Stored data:
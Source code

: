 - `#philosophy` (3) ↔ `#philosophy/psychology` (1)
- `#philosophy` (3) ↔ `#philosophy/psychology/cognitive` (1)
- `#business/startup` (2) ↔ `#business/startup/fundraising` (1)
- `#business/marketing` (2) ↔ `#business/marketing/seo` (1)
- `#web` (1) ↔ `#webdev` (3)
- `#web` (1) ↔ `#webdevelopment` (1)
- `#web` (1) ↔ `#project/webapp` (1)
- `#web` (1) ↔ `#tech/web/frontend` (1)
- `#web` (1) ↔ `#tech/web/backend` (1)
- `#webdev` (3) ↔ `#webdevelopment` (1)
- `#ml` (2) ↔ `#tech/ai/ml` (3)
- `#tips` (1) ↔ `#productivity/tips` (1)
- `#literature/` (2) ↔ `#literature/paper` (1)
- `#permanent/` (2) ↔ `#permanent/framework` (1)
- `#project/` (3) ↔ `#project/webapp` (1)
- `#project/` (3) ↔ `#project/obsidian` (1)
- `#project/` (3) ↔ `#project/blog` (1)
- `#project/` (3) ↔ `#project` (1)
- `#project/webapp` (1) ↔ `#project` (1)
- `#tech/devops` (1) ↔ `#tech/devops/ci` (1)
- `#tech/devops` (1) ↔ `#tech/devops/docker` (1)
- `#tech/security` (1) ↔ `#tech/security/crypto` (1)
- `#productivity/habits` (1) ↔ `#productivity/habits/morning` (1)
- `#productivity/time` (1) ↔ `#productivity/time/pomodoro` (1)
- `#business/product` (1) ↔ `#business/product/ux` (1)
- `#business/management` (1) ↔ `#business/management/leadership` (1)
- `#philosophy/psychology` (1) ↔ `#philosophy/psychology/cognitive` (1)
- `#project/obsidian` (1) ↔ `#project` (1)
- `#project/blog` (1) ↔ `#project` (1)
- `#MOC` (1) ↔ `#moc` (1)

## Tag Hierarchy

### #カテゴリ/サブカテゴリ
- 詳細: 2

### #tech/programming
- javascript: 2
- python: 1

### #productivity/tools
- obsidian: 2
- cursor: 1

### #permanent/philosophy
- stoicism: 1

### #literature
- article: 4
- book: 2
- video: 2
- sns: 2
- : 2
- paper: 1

Your goal:
In the entries above, find each line with the word "blog" and show it.

Result of this task:
- `#project/` (3) ↔ `#project/blog` (1)
- `#project/blog` (1) ↔ `#project` (1)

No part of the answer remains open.